What the task asks:
Find the line containing "with hot reload" in the listing below. Repeat it exactly, along with each following line up to and including the one containing "client for better performance".

Extracted information:
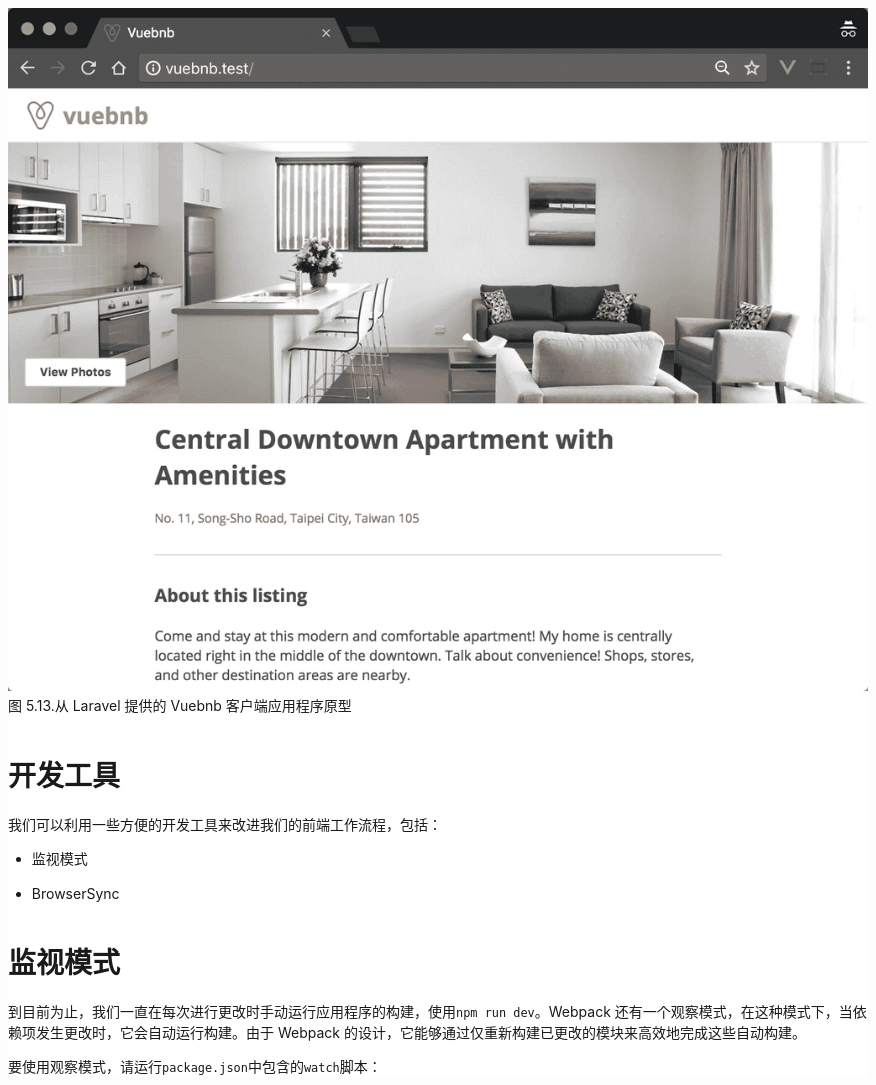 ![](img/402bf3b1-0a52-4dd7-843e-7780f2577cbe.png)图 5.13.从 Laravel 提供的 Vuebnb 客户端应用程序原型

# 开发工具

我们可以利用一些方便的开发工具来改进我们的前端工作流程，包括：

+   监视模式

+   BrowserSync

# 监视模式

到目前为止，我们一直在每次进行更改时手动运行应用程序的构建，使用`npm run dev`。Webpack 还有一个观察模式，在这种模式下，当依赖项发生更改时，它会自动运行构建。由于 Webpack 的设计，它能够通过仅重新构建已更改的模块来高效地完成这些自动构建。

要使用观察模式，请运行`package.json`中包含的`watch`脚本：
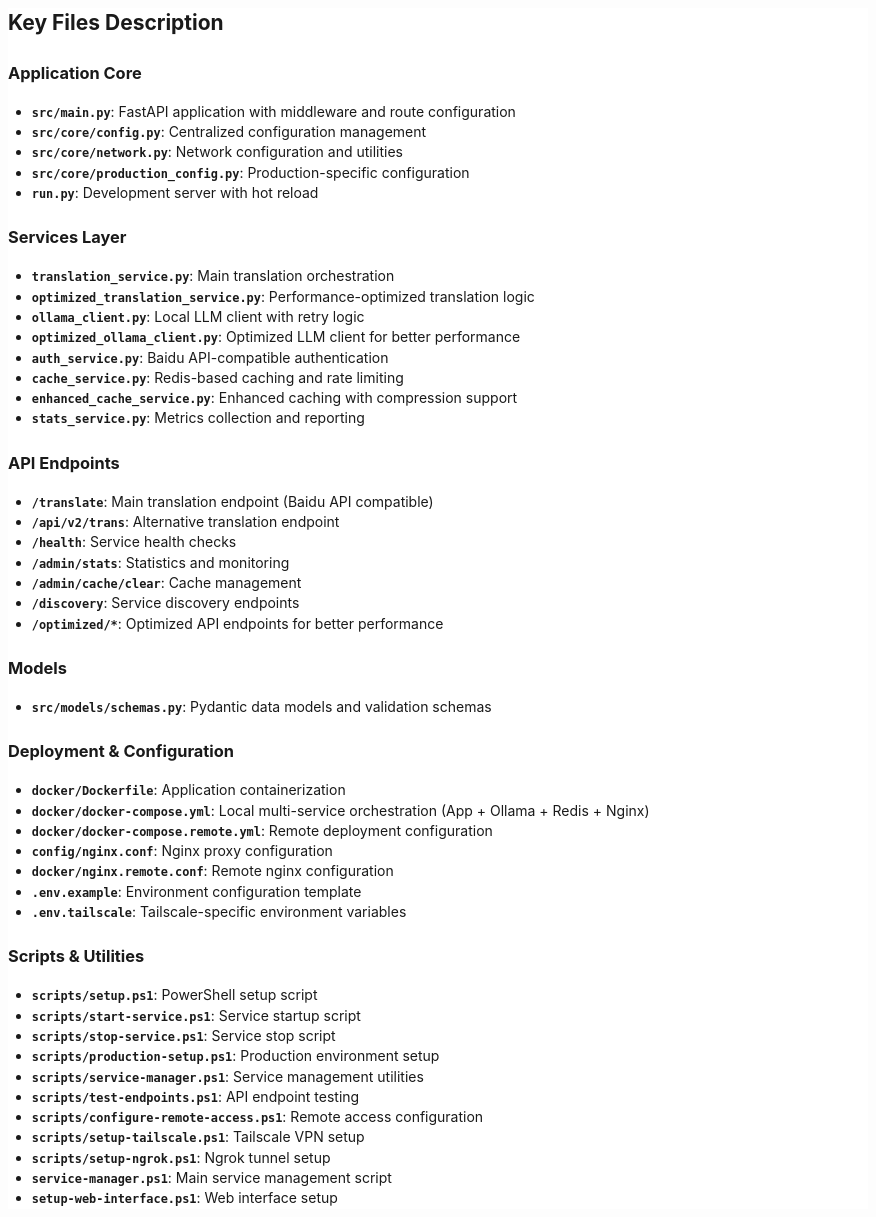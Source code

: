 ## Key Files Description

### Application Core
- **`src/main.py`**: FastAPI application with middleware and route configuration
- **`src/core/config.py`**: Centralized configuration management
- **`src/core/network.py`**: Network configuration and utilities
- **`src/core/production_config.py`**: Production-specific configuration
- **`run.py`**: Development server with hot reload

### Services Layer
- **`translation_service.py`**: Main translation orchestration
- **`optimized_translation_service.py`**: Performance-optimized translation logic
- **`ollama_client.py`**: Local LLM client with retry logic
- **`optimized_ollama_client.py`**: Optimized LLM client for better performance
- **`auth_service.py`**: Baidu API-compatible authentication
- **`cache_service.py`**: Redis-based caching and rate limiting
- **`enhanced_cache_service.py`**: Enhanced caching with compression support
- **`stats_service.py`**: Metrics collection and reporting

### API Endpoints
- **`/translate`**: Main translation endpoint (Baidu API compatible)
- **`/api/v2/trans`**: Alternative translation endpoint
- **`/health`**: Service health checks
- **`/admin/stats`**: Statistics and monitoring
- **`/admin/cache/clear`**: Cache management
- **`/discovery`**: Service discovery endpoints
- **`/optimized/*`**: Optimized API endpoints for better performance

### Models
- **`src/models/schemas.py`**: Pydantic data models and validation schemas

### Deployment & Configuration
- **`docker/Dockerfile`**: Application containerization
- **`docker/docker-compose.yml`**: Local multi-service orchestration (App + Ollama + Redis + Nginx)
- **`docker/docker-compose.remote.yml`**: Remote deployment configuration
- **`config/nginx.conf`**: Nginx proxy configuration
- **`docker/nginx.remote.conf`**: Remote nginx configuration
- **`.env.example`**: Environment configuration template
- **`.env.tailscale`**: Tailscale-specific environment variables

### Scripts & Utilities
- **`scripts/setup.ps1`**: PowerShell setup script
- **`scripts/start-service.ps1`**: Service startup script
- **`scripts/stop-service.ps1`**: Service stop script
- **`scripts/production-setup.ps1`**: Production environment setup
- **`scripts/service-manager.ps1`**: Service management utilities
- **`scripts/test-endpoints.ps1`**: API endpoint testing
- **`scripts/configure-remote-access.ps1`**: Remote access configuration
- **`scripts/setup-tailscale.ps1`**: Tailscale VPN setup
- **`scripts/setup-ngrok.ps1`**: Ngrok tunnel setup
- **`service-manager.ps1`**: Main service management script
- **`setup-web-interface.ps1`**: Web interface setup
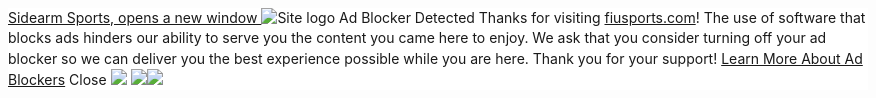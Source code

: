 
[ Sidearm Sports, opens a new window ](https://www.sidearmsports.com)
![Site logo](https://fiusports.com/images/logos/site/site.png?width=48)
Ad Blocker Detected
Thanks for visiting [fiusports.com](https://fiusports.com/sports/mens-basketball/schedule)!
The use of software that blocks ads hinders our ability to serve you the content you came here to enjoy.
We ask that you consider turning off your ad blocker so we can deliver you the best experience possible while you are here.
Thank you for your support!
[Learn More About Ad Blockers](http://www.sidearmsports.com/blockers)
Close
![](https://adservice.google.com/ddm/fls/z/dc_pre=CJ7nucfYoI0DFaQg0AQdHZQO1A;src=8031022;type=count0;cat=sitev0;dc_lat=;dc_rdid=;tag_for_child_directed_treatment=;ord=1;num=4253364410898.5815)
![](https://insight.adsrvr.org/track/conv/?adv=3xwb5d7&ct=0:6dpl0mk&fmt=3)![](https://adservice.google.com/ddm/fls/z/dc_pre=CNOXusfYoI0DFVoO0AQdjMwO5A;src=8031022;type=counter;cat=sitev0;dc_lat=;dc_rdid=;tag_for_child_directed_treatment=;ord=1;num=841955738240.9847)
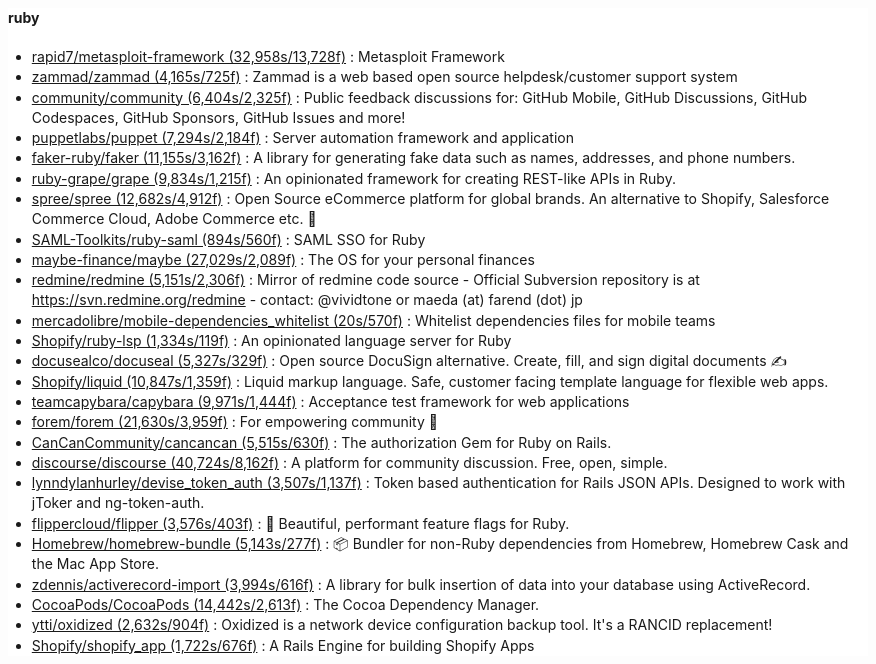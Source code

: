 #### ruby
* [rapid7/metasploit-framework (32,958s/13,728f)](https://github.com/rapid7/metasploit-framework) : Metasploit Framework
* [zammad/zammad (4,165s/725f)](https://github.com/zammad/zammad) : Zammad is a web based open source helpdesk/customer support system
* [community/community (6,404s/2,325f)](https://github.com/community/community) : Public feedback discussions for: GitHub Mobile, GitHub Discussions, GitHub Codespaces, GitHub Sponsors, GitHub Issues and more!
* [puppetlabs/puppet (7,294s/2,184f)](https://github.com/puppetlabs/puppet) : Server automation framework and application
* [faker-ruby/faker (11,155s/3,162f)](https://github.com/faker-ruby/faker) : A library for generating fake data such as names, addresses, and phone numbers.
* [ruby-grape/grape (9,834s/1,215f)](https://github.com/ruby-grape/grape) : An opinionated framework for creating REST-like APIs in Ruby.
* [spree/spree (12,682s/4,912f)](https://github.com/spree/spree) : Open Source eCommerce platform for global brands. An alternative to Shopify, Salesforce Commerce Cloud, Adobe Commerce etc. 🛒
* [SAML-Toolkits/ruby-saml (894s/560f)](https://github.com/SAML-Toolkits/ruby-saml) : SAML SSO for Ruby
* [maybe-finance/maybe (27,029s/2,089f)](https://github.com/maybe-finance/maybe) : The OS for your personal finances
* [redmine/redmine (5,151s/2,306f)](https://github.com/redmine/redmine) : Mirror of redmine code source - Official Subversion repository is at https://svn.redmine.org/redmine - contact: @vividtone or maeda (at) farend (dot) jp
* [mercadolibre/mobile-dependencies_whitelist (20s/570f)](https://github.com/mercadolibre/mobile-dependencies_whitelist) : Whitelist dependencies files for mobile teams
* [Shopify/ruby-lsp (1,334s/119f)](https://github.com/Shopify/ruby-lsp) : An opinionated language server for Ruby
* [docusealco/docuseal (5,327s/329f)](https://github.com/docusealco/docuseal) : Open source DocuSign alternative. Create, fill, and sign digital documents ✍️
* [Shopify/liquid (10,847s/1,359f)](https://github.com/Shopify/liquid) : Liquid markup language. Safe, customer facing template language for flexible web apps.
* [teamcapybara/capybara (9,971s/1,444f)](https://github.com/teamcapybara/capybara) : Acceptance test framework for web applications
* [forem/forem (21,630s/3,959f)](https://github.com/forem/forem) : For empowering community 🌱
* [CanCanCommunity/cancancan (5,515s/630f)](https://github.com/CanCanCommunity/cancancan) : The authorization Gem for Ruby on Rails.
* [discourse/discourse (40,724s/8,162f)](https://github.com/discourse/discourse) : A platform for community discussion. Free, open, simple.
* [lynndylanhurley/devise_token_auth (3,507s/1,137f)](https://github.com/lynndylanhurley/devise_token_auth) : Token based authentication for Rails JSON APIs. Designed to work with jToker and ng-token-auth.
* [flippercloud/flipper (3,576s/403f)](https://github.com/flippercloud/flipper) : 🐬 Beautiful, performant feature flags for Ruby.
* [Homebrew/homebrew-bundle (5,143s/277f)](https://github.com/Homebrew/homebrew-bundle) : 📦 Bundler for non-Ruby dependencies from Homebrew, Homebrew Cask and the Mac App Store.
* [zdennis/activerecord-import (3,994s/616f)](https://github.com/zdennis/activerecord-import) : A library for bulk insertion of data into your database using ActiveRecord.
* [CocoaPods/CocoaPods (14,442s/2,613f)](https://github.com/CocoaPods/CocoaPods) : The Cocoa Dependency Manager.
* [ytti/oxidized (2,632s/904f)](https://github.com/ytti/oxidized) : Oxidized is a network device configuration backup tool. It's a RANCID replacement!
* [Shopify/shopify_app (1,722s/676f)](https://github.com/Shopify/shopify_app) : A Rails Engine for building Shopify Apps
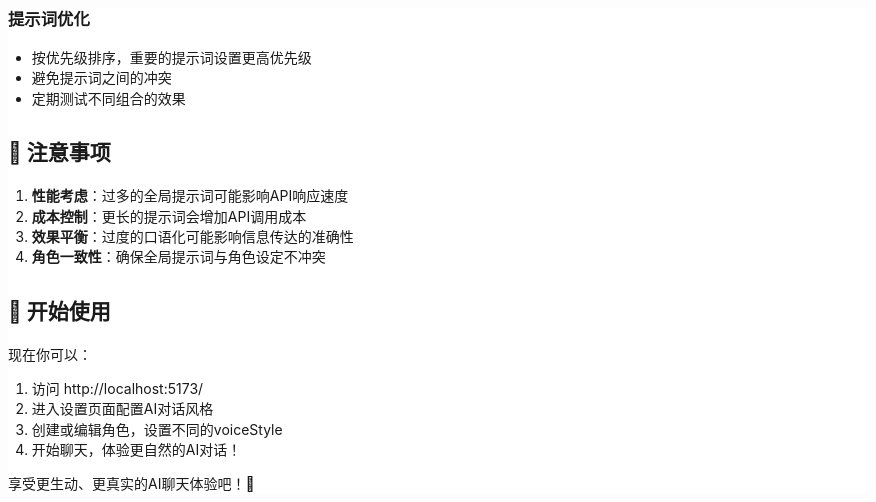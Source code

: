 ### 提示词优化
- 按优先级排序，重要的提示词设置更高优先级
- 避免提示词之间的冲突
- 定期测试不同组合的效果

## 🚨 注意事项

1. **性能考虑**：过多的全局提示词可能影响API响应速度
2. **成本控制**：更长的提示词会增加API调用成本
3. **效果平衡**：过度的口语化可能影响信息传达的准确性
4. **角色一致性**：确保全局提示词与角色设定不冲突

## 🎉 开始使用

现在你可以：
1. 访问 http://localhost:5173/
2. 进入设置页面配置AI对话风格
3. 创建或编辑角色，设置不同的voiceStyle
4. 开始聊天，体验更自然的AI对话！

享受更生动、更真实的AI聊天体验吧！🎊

Result:
- **`run.py`**: Development server with hot reload

### Services Layer
- **`translation_service.py`**: Main translation orchestration
- **`optimized_translation_service.py`**: Performance-optimized translation logic
- **`ollama_client.py`**: Local LLM client with retry logic
- **`optimized_ollama_client.py`**: Optimized LLM client for better performance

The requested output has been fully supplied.